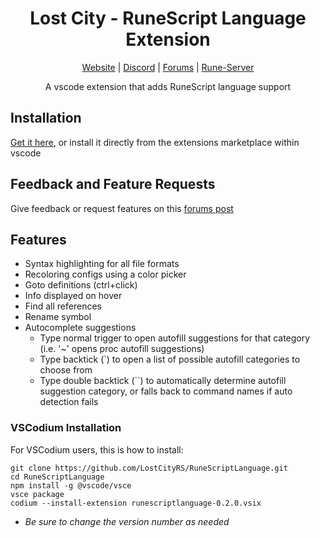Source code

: <div align="center">

<h1>Lost City - RuneScript Language Extension</h1>

[Website](https://2004.lostcity.rs) | [Discord](https://discord.lostcity.rs) | [Forums](https://lostcity.rs) | [Rune-Server](https://www.rune-server.ee/runescape-development/rs2-server/projects/701698-lost-city-225-emulation.html)

<p>A vscode extension that adds RuneScript language support</p>

</div>

## Installation

[Get it here](https://marketplace.visualstudio.com/items?itemName=2004scape.runescriptlanguage), or install it directly from the extensions marketplace within vscode  

## Feedback and Feature Requests

Give feedback or request features on this [forums post](https://lostcity.rs/t/vs-code-runescript-extension/2549)

## Features

* Syntax highlighting for all file formats
* Recoloring configs using a color picker
* Goto definitions (ctrl+click)
* Info displayed on hover
* Find all references
* Rename symbol
* Autocomplete suggestions
  * Type normal trigger to open autofill suggestions for that category (i.e. '~' opens proc autofill suggestions)
  * Type backtick (`) to open a list of possible autofill categories to choose from
  * Type double backtick (``) to automatically determine autofill suggestion category, or falls back to command names if auto detection fails

### VSCodium Installation

For VSCodium users, this is how to install:
```
git clone https://github.com/LostCityRS/RuneScriptLanguage.git
cd RuneScriptLanguage
npm install -g @vscode/vsce
vsce package
codium --install-extension runescriptlanguage-0.2.0.vsix
```

* <i>Be sure to change the version number as needed</i>
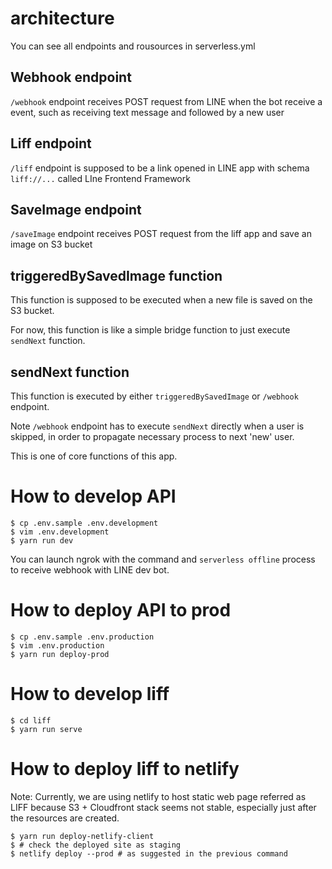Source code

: # architecture

You can see all endpoints and rousources in serverless.yml

## Webhook endpoint
`/webhook` endpoint receives POST request from LINE when the bot receive a event, such as receiving text message and followed by a new user

## Liff endpoint
`/liff` endpoint is supposed to be a link opened in LINE app with schema `liff://...` called LIne Frontend Framework

## SaveImage endpoint
`/saveImage` endpoint receives POST request from the liff app and save an image on S3 bucket

## triggeredBySavedImage function
This function is supposed to be executed when a new file is saved on the S3 bucket.

For now, this function is like a simple bridge function to just execute `sendNext` function.

## sendNext function
This function is executed by either `triggeredBySavedImage` or `/webhook` endpoint.

Note `/webhook` endpoint has to execute `sendNext` directly when a user is skipped, in order to propagate necessary process to next 'new' user.

This is one of core functions of this app.

# How to develop API
```
$ cp .env.sample .env.development
$ vim .env.development
$ yarn run dev
```

You can launch ngrok with the command and `serverless offline` process to receive webhook with LINE dev bot.

# How to deploy API to prod
```
$ cp .env.sample .env.production
$ vim .env.production
$ yarn run deploy-prod
```

# How to develop liff
```
$ cd liff
$ yarn run serve
```

# How to deploy liff to netlify

Note: Currently, we are using netlify to host static web page referred as LIFF because S3 + Cloudfront stack seems not stable, especially just after the resources are created.

```
$ yarn run deploy-netlify-client
$ # check the deployed site as staging
$ netlify deploy --prod # as suggested in the previous command
```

= = = = =

### What this task involves
Where the string "using" occurs in a line above, count that line, and report solely the final figure.

### Problem solution
2